* [Exercise]: Below are entries. Reproduce exactly the lines between the line holding "the c6510 executable." and the line holding "- Illegal Opcode", inclusive, and only those.

* [Supplied material]:
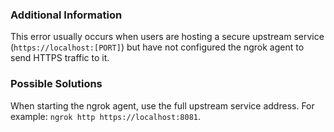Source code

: ### Additional Information

This error usually occurs when users are hosting a secure upstream service (`https://localhost:[PORT]`) but have not configured the ngrok agent to send HTTPS traffic to it.

### Possible Solutions

When starting the ngrok agent, use the full upstream service address. For example: `ngrok http https://localhost:8081`.
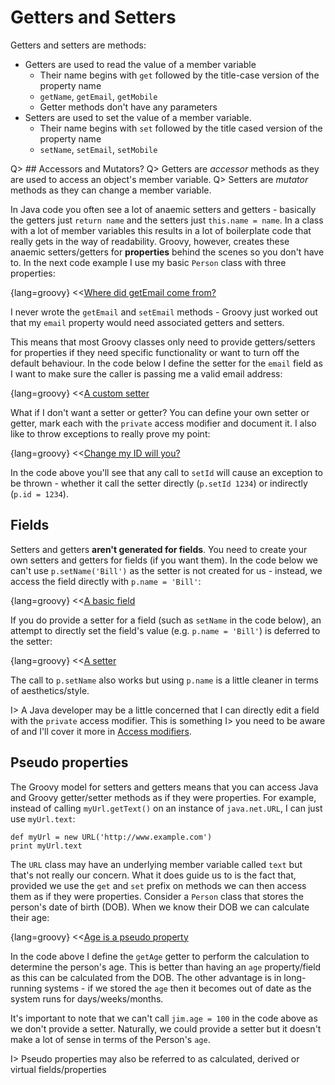 # Getters and Setters

Getters and setters are methods:

- Getters are used to read the value of a member variable
    - Their name begins with `get` followed by the title-case version of the property name
    - `getName`, `getEmail`, `getMobile`
    - Getter methods don't have any parameters
- Setters are used to set the value of a member variable.
    - Their name begins with `set` followed by the title cased version of the property name
    - `setName`, `setEmail`, `setMobile`

Q> ## Accessors and Mutators?
Q> Getters are _accessor_ methods as they are used to access an object's member variable.
Q> Setters are _mutator_ methods as they can change a member variable.

In Java code you often see a lot of anaemic setters and getters - basically the getters just `return name` and the setters just `this.name = name`. In a class with a lot of member variables this results in a lot of boilerplate code that really gets in the way of readability. Groovy, however, creates these anaemic setters/getters for **properties** behind the scenes so you don't have to. In the next code example I use my basic `Person` class with three properties:

{lang=groovy}
<<[Where did getEmail come from?](code/08/04/builtin_accessors.groovy)

I never wrote the `getEmail` and `setEmail` methods - Groovy just worked out that my `email` property would need associated getters and setters.

This means that most Groovy classes only need to provide getters/setters for properties if they need specific functionality or want to turn off the default behaviour. In the code below I define the setter for the `email` field as I want to make sure the caller is passing me a valid email address:

{lang=groovy}
<<[A custom setter](code/08/04/custom_setter.groovy)

What if I don't want a setter or getter? You can define your own setter or getter, mark each with the `private` access modifier and document it. I also like to throw exceptions to really prove my point:

{lang=groovy}
<<[Change my ID will you?](code/08/04/no_accessor.groovy)


In the code above you'll see that any call to `setId` will cause an exception to be thrown - whether it call the setter directly (`p.setId 1234`) or indirectly (`p.id = 1234`).

## Fields
Setters and getters **aren't generated for fields**. You need to create your own setters and getters for fields (if you want them). In the code below
we can't use `p.setName('Bill')` as the setter is not created for us - instead, we access the field directly with `p.name = 'Bill'`:

{lang=groovy}
<<[A basic field](code/08/04/fields.groovy)

If you do provide a setter for a field (such as `setName` in the code below), an attempt to directly set the field's value (e.g. `p.name = 'Bill'`) is deferred to the setter:

{lang=groovy}
<<[A setter](code/08/04/fields2.groovy)

The call to `p.setName` also works but using `p.name` is a little cleaner in terms of aesthetics/style.

I> A Java developer may be a little concerned that I can directly edit a field with the `private` access modifier. This is something
I> you need to be aware of and I'll cover it more in [Access modifiers](#chaccessmodifiers).

## Pseudo properties

The Groovy model for setters and getters means that you can access Java and Groovy getter/setter methods as if they were
properties. For example, instead of calling `myUrl.getText()` on an instance of `java.net.URL`, I can just use `myUrl.text`:

    def myUrl = new URL('http://www.example.com')
    print myUrl.text

The `URL` class may have an underlying member variable called `text` but that's not really our concern. What it does guide us to is
the fact that, provided we use the `get` and `set` prefix on methods we can then access them as if they were properties. Consider
a `Person` class that stores the person's date of birth (DOB). When we know their DOB we can calculate their age:

{lang=groovy}
<<[Age is a pseudo property](code/08/04/pseudo_property.groovy)

In the code above I define the `getAge` getter to perform the calculation to determine the person's age. This is better than
having an `age` property/field as this can be calculated from the DOB. The other advantage is in long-running systems - if we
stored the `age` then it becomes out of date as the system runs for days/weeks/months.

It's important to note that we can't call `jim.age = 100` in the code above as we don't provide a setter. Naturally, we could provide a setter
but it doesn't make a lot of sense in terms of the Person's `age`.

I> Pseudo properties may also be referred to as calculated, derived or virtual fields/properties
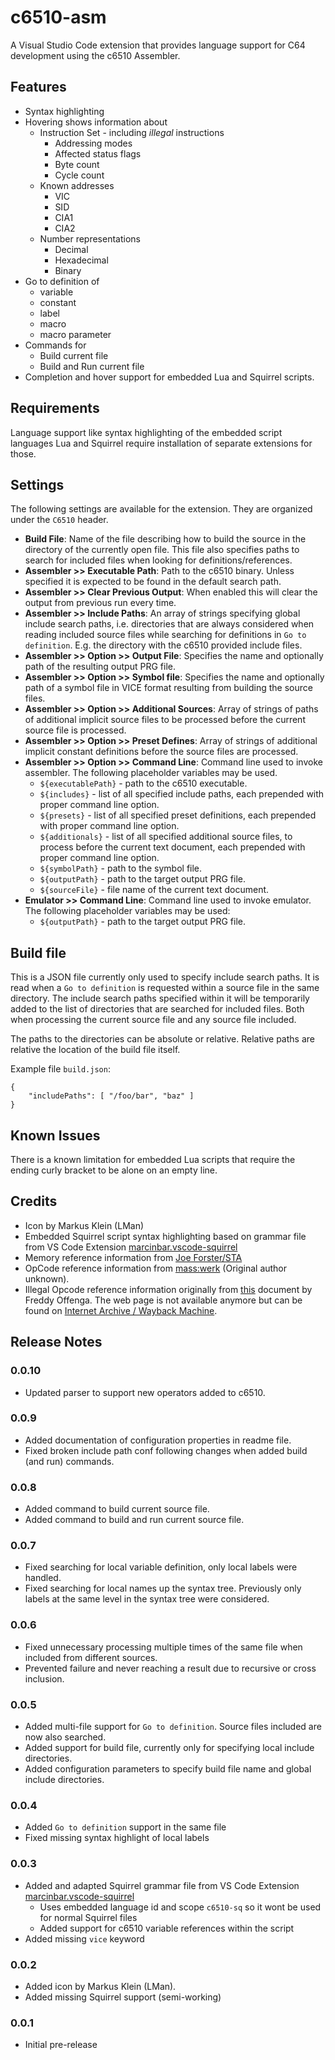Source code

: # c6510-asm

A Visual Studio Code extension that provides language support for C64 development using the c6510 Assembler.

## Features

 * Syntax highlighting
 * Hovering shows information about
   * Instruction Set - including _illegal_ instructions
     * Addressing modes
     * Affected status flags
     * Byte count
     * Cycle count
   * Known addresses
     * VIC
     * SID
     * CIA1
     * CIA2
   * Number representations
     * Decimal
     * Hexadecimal
     * Binary
 * Go to definition of
   * variable
   * constant
   * label
   * macro
   * macro parameter
 * Commands for
   * Build current file
   * Build and Run current file
 * Completion and hover support for embedded Lua and Squirrel scripts.

## Requirements

Language support like syntax highlighting of the embedded script languages Lua and Squirrel
require installation of separate extensions for those.

## Settings

The following settings are available for the extension. They are organized under the `C6510` header.
 * **Build File**: Name of the file describing how to build the source in the directory of the currently
   open file. This file also specifies paths to search for included files when looking for definitions/references.
 * **Assembler >> Executable Path**: Path to the c6510 binary. Unless specified it is expected to be found in the
   default search path.
 * **Assembler >> Clear Previous Output**: When enabled this will clear the output from previous run every time.
 * **Assembler >> Include Paths**: An array of strings specifying global include search paths, i.e. directories
   that are always considered when reading included source files while searching for definitions in
   `Go to definition`. E.g. the directory with the c6510 provided include files.
 * **Assembler >> Option >> Output File**: Specifies the name and optionally path of the resulting output PRG file.
 * **Assembler >> Option >> Symbol file**: Specifies the name and optionally path of a symbol file in VICE format
   resulting from building the source files.
 * **Assembler >> Option >> Additional Sources**: Array of strings of paths of additional implicit source files
   to be processed before the current source file is processed.
 * **Assembler >> Option >> Preset Defines**: Array of strings of additional implicit constant definitions before
   the source files are processed.
 * **Assembler >> Option >> Command Line**: Command line used to invoke assembler. The following placeholder
   variables may be used.
   * `${executablePath}` - path to the c6510 executable.
   * `${includes}` - list of all specified include paths, each prepended with proper command line option.
   * `${presets}` - list of all specified preset definitions, each prepended with proper command line option.
   * `${additionals}` - list of all specified additional source files, to process before the current text document,
     each prepended with proper command line option.
   * `${symbolPath}` - path to the symbol file.
   * `${outputPath}` - path to the target output PRG file.
   * `${sourceFile}` - file name of the current text document.
 * **Emulator >> Command Line**: Command line used to invoke emulator. The following placeholder variables may be used:
   * `${outputPath}` - path to the target output PRG file.

## Build file

This is a JSON file currently only used to specify include search paths. It is read when a
`Go to definition` is requested within a source file in the same directory. The include search paths
specified within it will be temporarily added to the list of directories that are searched for included files.
Both when processing the current source file and any source file included.

The paths to the directories can be absolute or relative. Relative paths are relative the
location of the build file itself.

Example file `build.json`:

    {
        "includePaths": [ "/foo/bar", "baz" ]
    }

## Known Issues

There is a known limitation for embedded Lua scripts that require the ending curly bracket to be
alone on an empty line.

## Credits

- Icon by Markus Klein (LMan)
- Embedded Squirrel script syntax highlighting based on grammar file from VS Code Extension [marcinbar.vscode-squirrel](https://bitbucket.org/marcinbar91/vscode-squirrel/src/master/)
- Memory reference information from [Joe Forster/STA](http://sta.c64.org/cbm64mem.html)
- OpCode reference information from [mass:werk](https://www.masswerk.at/6502/6502_instruction_set.html) (Original author unknown).
- Illegal Opcode reference information originally from [this](http://members.chello.nl/taf.offenga/illopc31.txt) document by Freddy Offenga. The web page is not available anymore but can be found on [Internet Archive / Wayback Machine](https://archive.org/web/).

## Release Notes

### 0.0.10

 - Updated parser to support new operators added to c6510.

### 0.0.9

 - Added documentation of configuration properties in readme file.
 - Fixed broken include path conf following changes when added build (and run) commands.

### 0.0.8

 - Added command to build current source file.
 - Added command to build and run current source file.

### 0.0.7

 - Fixed searching for local variable definition, only local labels were handled.
 - Fixed searching for local names up the syntax tree. Previously only labels at the same
   level in the syntax tree were considered.

### 0.0.6

 - Fixed unnecessary processing multiple times of the same file when included from different sources. 
 - Prevented failure and never reaching a result due to recursive or cross inclusion.

### 0.0.5

 - Added multi-file support for `Go to definition`. Source files included are now also searched.
 - Added support for build file, currently only for specifying local include directories.
 - Added configuration parameters to specify build file name and global include directories.

### 0.0.4

- Added `Go to definition` support in the same file
- Fixed missing syntax highlight of local labels

### 0.0.3

- Added and adapted Squirrel grammar file from VS Code Extension [marcinbar.vscode-squirrel](https://bitbucket.org/marcinbar91/vscode-squirrel/src/master/)
  - Uses embedded language id and scope `c6510-sq` so it wont be used for normal Squirrel files
  - Added support for c6510 variable references within the script
- Added missing `vice` keyword

### 0.0.2

- Added icon by Markus Klein (LMan).
- Added missing Squirrel support (semi-working)

### 0.0.1

- Initial pre-release

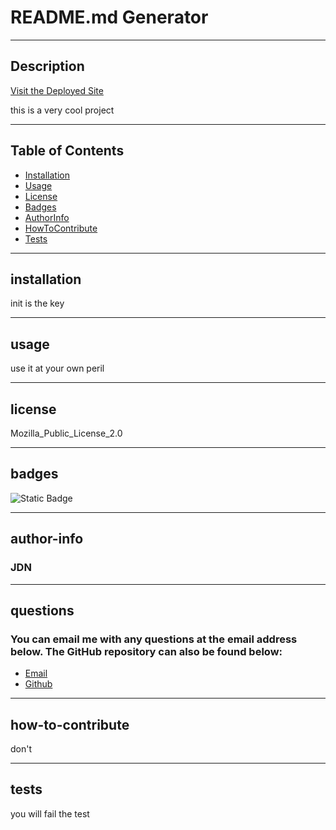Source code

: # README.md Generator

---

## Description

[Visit the Deployed Site](www.github.com/jeffSite)

this is a very cool project

---

## Table of Contents

- [Installation](#installation)
- [Usage](#usage)
- [License](#license)
- [Badges](#badges)
- [AuthorInfo](#author-info)
- [HowToContribute](#how-to-contribute)
- [Tests](#tests)

---

## installation

init is the key

---

## usage

use it at your own peril

---

## license

Mozilla_Public_License_2.0

---

## badges
![Static Badge](https://img.shields.io/badge/License-Mozilla_Public_License_2.0-blue)

---

## author-info

### JDN

---

## questions

### You can email me with any questions at the email address below. The GitHub repository can also be found below:

* [Email](myaddress@email.com)
* [Github](https://github.com)

---

## how-to-contribute

don't

---

## tests

you will fail the test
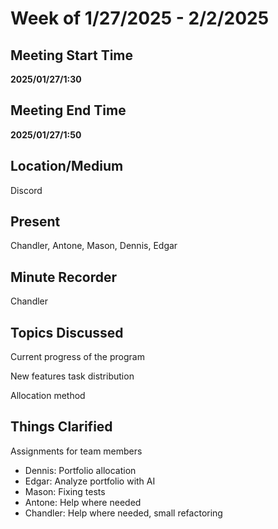 # Week of 1/27/2025 - 2/2/2025

## Meeting Start Time

**2025/01/27/1:30** 

## Meeting End Time

**2025/01/27/1:50**

## Location/Medium

Discord

## Present

Chandler, Antone, Mason, Dennis, Edgar

## Minute Recorder

Chandler

## Topics Discussed

Current progress of the program 

New features task distribution

Allocation method


## Things Clarified
Assignments for team members
- Dennis: Portfolio allocation
- Edgar: Analyze portfolio with AI
- Mason: Fixing tests
- Antone: Help where needed
- Chandler: Help where needed, small refactoring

* [Result for this exercise]:
   * `${executablePath}` - path to the c6510 executable.
   * `${includes}` - list of all specified include paths, each prepended with proper command line option.
   * `${presets}` - list of all specified preset definitions, each prepended with proper command line option.
   * `${additionals}` - list of all specified additional source files, to process before the current text document,
     each prepended with proper command line option.
   * `${symbolPath}` - path to the symbol file.
   * `${outputPath}` - path to the target output PRG file.
   * `${sourceFile}` - file name of the current text document.
 * **Emulator >> Command Line**: Command line used to invoke emulator. The following placeholder variables may be used:
   * `${outputPath}` - path to the target output PRG file.

## Build file

This is a JSON file currently only used to specify include search paths. It is read when a
`Go to definition` is requested within a source file in the same directory. The include search paths
specified within it will be temporarily added to the list of directories that are searched for included files.
Both when processing the current source file and any source file included.

The paths to the directories can be absolute or relative. Relative paths are relative the
location of the build file itself.

Example file `build.json`:

    {
        "includePaths": [ "/foo/bar", "baz" ]
    }

## Known Issues

There is a known limitation for embedded Lua scripts that require the ending curly bracket to be
alone on an empty line.

## Credits

- Icon by Markus Klein (LMan)
- Embedded Squirrel script syntax highlighting based on grammar file from VS Code Extension [marcinbar.vscode-squirrel](https://bitbucket.org/marcinbar91/vscode-squirrel/src/master/)
- Memory reference information from [Joe Forster/STA](http://sta.c64.org/cbm64mem.html)
- OpCode reference information from [mass:werk](https://www.masswerk.at/6502/6502_instruction_set.html) (Original author unknown).
- Illegal Opcode reference information originally from [this](http://members.chello.nl/taf.offenga/illopc31.txt) document by Freddy Offenga. The web page is not available anymore but can be found on [Internet Archive / Wayback Machine](https://archive.org/web/).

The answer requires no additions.